Germany's counterintuitive outcome suggests that European automakers are converting battery cost reductions into profit rather than price competitiveness - in sharp contrast to China's market, where automakers have largely passed battery cost declines through to end consumers.


IV. Global Manufacturing and Trade: China's Dominance and the Pushback Against It

4.1 China Captured Nearly All Incremental Global EV Manufacturing Growth

Global EV production reached 17.3 million units in 2024 (+25%), including: [^1]
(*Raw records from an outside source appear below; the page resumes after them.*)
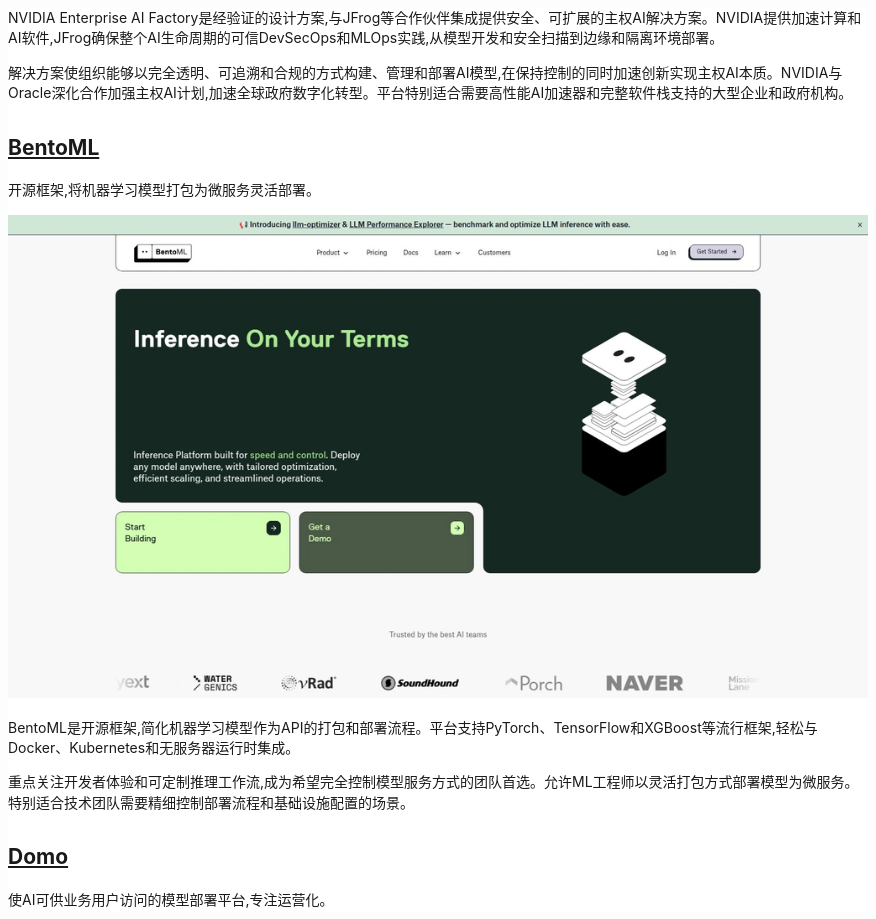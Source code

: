 
NVIDIA Enterprise AI Factory是经验证的设计方案,与JFrog等合作伙伴集成提供安全、可扩展的主权AI解决方案。NVIDIA提供加速计算和AI软件,JFrog确保整个AI生命周期的可信DevSecOps和MLOps实践,从模型开发和安全扫描到边缘和隔离环境部署。

解决方案使组织能够以完全透明、可追溯和合规的方式构建、管理和部署AI模型,在保持控制的同时加速创新实现主权AI本质。NVIDIA与Oracle深化合作加强主权AI计划,加速全球政府数字化转型。平台特别适合需要高性能AI加速器和完整软件栈支持的大型企业和政府机构。

## **[BentoML](https://www.bentoml.com)**

开源框架,将机器学习模型打包为微服务灵活部署。

![BentoML Screenshot](image/bentoml.webp)


BentoML是开源框架,简化机器学习模型作为API的打包和部署流程。平台支持PyTorch、TensorFlow和XGBoost等流行框架,轻松与Docker、Kubernetes和无服务器运行时集成。

重点关注开发者体验和可定制推理工作流,成为希望完全控制模型服务方式的团队首选。允许ML工程师以灵活打包方式部署模型为微服务。特别适合技术团队需要精细控制部署流程和基础设施配置的场景。

## **[Domo](https://www.domo.com)**

使AI可供业务用户访问的模型部署平台,专注运营化。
  • China: 12.4 million units, accounting for more than 70% of global production and absorbing nearly 100% of incremental global output growth

  • EU: 2.4 million units, essentially flat (about 5% above domestic sales)

  • United States: Production down 7% year on year

  • Mexico: Output doubled to 220,000 units, mainly due to capacity shifts by U.S. OEMs

Chinese OEMs increased their share of China's domestic market from roughly two-thirds in 2021 to more than 80% in 2024.
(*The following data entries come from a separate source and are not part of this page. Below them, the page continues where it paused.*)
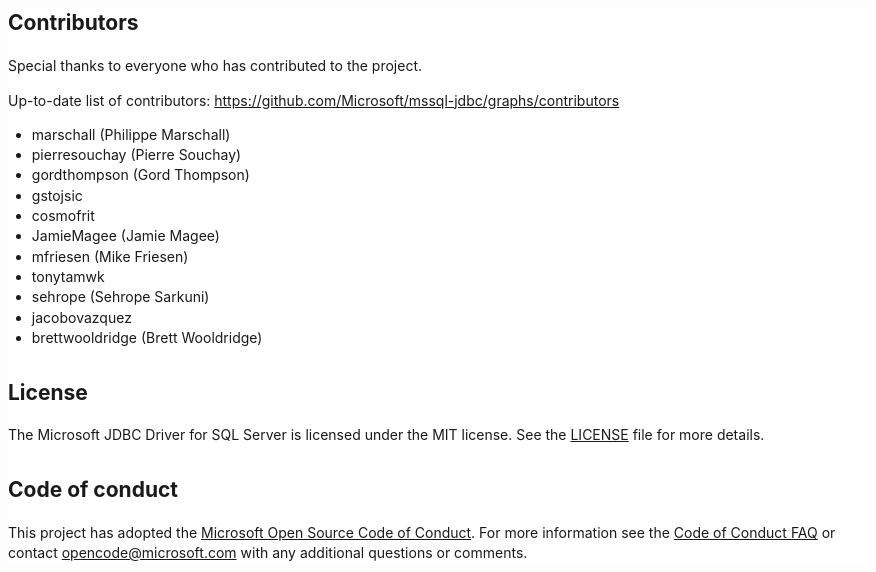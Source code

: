 ## Contributors 
Special thanks to everyone who has contributed to the project.

Up-to-date list of contributors: https://github.com/Microsoft/mssql-jdbc/graphs/contributors

- marschall (Philippe Marschall)
- pierresouchay (Pierre Souchay)
- gordthompson (Gord Thompson)
- gstojsic
- cosmofrit
- JamieMagee (Jamie Magee)
- mfriesen (Mike Friesen)
- tonytamwk
- sehrope (Sehrope Sarkuni)
- jacobovazquez
- brettwooldridge (Brett Wooldridge)  

## License
The Microsoft JDBC Driver for SQL Server is licensed under the MIT license. See the [LICENSE](https://github.com/Microsoft/mssql-jdbc/blob/master/LICENSE) file for more details.

## Code of conduct
This project has adopted the [Microsoft Open Source Code of Conduct](https://opensource.microsoft.com/codeofconduct/). For more information see the [Code of Conduct FAQ](https://opensource.microsoft.com/codeofconduct/faq/) or contact [opencode@microsoft.com](mailto:opencode@microsoft.com) with any additional questions or comments.

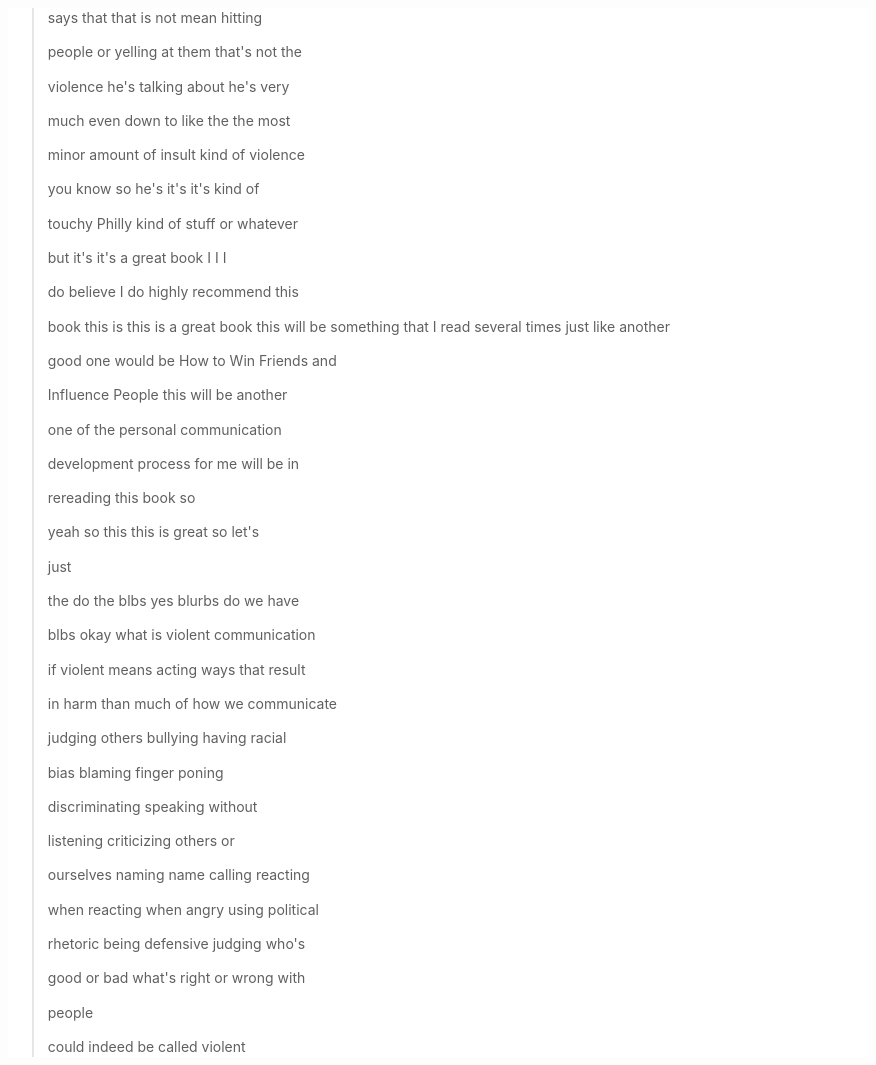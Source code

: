 > says that that is not mean hitting
>
> people or yelling at them that&#39;s not the
>
> violence he&#39;s talking about he&#39;s very
>
> much even down to like the the most
>
> minor amount of insult kind of violence
>
> you know so he&#39;s it&#39;s it&#39;s kind of
>
> touchy Philly kind of stuff or whatever
>
> but it&#39;s it&#39;s a great book I I I
>
> do believe I do highly recommend this
>
> book this is this is a great book 
this will be something that I read 
several times just like another
>
> good one would be How to Win Friends and
>
> Influence People this will be another
>
> one of the personal communication
>
> development process for me will be in
>
> rereading this book so
>
> yeah so this this is great so let&#39;s
>
> just
>
> the do the blbs yes blurbs do we have
>
> blbs okay what is violent communication
>
> if violent means acting ways that result
>
> in harm than much of how we communicate
>
> judging others bullying having racial
>
> bias blaming finger poning
>
> discriminating speaking without
>
> listening criticizing others or
>
> ourselves naming name calling reacting
>
> when reacting when angry using political
>
> rhetoric being defensive judging who&#39;s
>
> good or bad what&#39;s right or wrong with
>
> people
>
> could indeed be called violent
>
4.2 Global Trade Structure: China Dominates Exports, Emerging Markets Absorb the Shift

Global EV exports reached roughly 3.2 million units in 2024 (+nearly 20%), equivalent to about 20% of global EV sales. China accounted for 40% of global exports, or around 1.25 million units. [^1]

However, China's export pattern underwent a structural adjustment in 2024:

  • Full-year export growth slowed sharply from 80% in 2023 to 7%

  • Europe's share of Chinese exports fell from above 70% in 2021 to about 40% in 2024

  • Export flows shifted toward Mexico (+370%), Southeast Asia (+10%), and Russia/Caspian markets

In 2023, Chinese exports exceeded actual overseas retail sales by 275,000 units, causing inventory backlogs in European and Brazilian ports. In 2024, exports rose only 7%, yet actual overseas sales of Chinese vehicles increased 35%, supported by the digestion of previously accumulated inventory.

4.3 Tariff Containment Is Escalating, but It Is Unlikely to Halt China's Expansion

Since 2024, many countries and regions have sharply tightened EV tariffs targeting China: [^1]

Region

Measure

EU

OEM-specific anti-subsidy duties (BYD +17.4%, Geely +18.8%, SAIC +35.3%)

United States

Tariffs above 100% on Chinese EVs; an additional 25% tariff on all automobiles announced in March 2025

Canada

Followed the United States in 2024, with tariffs above 100% on Chinese EVs

Mexico

Canceled 15-20% tariff exemptions

Brazil

Reinstated 10% tariffs, to rise gradually to 35% by mid-2026

⚠️ Key warning: A 25% tariff is roughly equivalent to wiping out the prior year's 20% decline in battery prices. If global tariff escalation continues, it will materially obstruct the global EV price-down cycle.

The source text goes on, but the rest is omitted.